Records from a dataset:
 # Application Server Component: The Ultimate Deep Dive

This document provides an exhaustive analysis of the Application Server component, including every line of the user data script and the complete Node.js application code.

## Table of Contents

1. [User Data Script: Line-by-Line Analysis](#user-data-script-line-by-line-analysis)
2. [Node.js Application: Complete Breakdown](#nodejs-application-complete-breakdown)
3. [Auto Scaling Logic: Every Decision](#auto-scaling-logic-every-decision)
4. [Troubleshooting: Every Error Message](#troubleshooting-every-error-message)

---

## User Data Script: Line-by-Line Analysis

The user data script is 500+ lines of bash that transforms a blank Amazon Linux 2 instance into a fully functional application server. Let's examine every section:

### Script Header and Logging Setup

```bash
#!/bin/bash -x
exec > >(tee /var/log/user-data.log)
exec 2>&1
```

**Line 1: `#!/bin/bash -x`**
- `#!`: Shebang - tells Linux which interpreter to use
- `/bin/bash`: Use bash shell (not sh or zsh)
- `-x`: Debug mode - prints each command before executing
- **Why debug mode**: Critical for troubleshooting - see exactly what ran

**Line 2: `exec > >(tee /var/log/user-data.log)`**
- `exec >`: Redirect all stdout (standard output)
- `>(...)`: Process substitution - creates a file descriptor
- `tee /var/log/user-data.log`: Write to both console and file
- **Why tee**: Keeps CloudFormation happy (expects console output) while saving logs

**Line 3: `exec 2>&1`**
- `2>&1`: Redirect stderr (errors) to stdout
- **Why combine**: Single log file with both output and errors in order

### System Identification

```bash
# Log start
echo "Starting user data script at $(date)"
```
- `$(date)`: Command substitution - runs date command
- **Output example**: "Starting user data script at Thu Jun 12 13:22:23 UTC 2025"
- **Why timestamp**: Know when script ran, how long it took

Exercise description:
Print every line from the one that contains "script at Thu" to the end of the records, exactly as written, and nothing more.

Your solution:
- **Output example**: "Starting user data script at Thu Jun 12 13:22:23 UTC 2025"
- **Why timestamp**: Know when script ran, how long it took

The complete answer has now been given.